(FreedomBeacon.com)- In an interview with Russian-state TV, the director-general of Russia’s Roscosmos space agency said it might be possible that some so-called UFO sightings could be related to extraterrestrial intelligent life but most of the sightings are easily explained.
Roscosmos Director-General Dmitry Rogozin said during a TV interview that aired last Friday that the Russian Academy of Sciences has been investigating UFO sightings dating back to the 1970s. And while 99.9 percent of them were atmospheric or other physical phenomena unrelated to intelligent life, the academy does accept that extraterrestrial life could exist.

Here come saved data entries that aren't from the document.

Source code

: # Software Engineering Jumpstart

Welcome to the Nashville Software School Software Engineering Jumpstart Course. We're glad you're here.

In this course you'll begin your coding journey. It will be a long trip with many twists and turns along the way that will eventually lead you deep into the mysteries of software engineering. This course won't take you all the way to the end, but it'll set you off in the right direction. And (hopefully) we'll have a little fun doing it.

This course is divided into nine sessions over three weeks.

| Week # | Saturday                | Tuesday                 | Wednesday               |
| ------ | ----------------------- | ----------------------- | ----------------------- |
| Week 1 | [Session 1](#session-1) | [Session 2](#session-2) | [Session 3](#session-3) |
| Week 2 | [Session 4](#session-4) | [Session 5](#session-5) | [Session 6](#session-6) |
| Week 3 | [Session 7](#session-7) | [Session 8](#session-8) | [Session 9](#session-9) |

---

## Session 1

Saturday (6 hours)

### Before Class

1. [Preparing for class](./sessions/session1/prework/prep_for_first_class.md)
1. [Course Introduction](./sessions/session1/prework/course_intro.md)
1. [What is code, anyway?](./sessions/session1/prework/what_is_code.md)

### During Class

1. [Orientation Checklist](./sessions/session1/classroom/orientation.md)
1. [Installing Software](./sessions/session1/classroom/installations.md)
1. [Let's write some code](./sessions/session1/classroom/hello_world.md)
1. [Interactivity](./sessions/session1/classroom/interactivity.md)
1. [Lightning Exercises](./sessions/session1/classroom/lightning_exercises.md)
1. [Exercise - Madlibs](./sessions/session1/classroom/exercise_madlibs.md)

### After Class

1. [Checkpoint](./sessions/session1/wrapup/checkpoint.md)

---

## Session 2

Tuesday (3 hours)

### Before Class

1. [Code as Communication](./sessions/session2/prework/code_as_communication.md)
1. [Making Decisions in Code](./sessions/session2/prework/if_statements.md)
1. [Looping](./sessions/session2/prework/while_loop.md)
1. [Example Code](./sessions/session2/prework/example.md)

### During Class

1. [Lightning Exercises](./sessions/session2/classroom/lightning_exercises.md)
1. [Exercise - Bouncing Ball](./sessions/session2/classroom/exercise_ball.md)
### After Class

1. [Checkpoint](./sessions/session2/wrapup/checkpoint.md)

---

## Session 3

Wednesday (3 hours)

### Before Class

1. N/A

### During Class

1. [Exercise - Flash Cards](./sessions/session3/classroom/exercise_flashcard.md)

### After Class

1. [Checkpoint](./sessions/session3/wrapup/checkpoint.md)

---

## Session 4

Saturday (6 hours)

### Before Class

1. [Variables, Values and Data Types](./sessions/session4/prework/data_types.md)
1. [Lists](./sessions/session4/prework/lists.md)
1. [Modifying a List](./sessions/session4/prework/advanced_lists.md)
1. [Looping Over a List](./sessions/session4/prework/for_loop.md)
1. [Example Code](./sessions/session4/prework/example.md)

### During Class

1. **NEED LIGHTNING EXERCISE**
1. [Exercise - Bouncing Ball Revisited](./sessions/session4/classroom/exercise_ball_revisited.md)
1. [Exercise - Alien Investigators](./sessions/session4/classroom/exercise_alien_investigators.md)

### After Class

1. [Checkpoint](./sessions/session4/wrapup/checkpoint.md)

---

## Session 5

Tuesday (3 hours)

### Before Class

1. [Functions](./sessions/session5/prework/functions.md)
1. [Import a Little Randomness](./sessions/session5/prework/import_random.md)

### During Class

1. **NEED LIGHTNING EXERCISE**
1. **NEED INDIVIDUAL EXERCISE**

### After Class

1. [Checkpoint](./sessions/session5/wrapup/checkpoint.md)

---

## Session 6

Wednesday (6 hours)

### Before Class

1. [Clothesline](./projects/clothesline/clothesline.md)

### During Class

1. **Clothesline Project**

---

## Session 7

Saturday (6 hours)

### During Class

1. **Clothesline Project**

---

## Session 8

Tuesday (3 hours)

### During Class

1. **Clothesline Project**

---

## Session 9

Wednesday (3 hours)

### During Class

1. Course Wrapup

Rogozin conceded that some people believe human beings are being observed by other intelligent life forms the way humans study microbes. But most of the reports he’s reviewed are from Soviet test pilots in the 1970s whose sightings usually occurred during their first test flights.
Last month, the US House held the first public hearings on UFOs in over fifty years.
A House intelligence subcommittee heard testimony from Under Secretary of Defense for Intelligence and Security, Ronald Moultrie, and Deputy Director of Naval Intelligence, Scott Bray. Moultrie and Bray are overseeing the Pentagon’s new task force to investigate “unidentified aerial phenomena (UAPs)
Last year, the Office of the Director of National Intelligence reported that there had been 144 UAP encounters from 2004 to 2021. Bray told the committee that the number of encounters logged in the UAP database is now about 400. However, since some of those were historical or anecdotal, Bray expects that number to drop over time.
The subcommittee was shown a video clip declassified by the Pentagon of one UAP encounter with a pilot at a US Navy training base. The clip showed a spherical object zooming past at an extremely high speed.
Another image released by intelligence officials showed strange glowing triangles in the sky. However, after investigation, those triangles were revealed to be unmanned drones, Bray explained.
Both Bray and Moultrie repeatedly assured members of the subcommittee that the task force would seek to be more transparent than the Pentagon has been in the past regarding UAPs. They told the lawmakers that information under their purview that does not pose a national security risk will be declassified.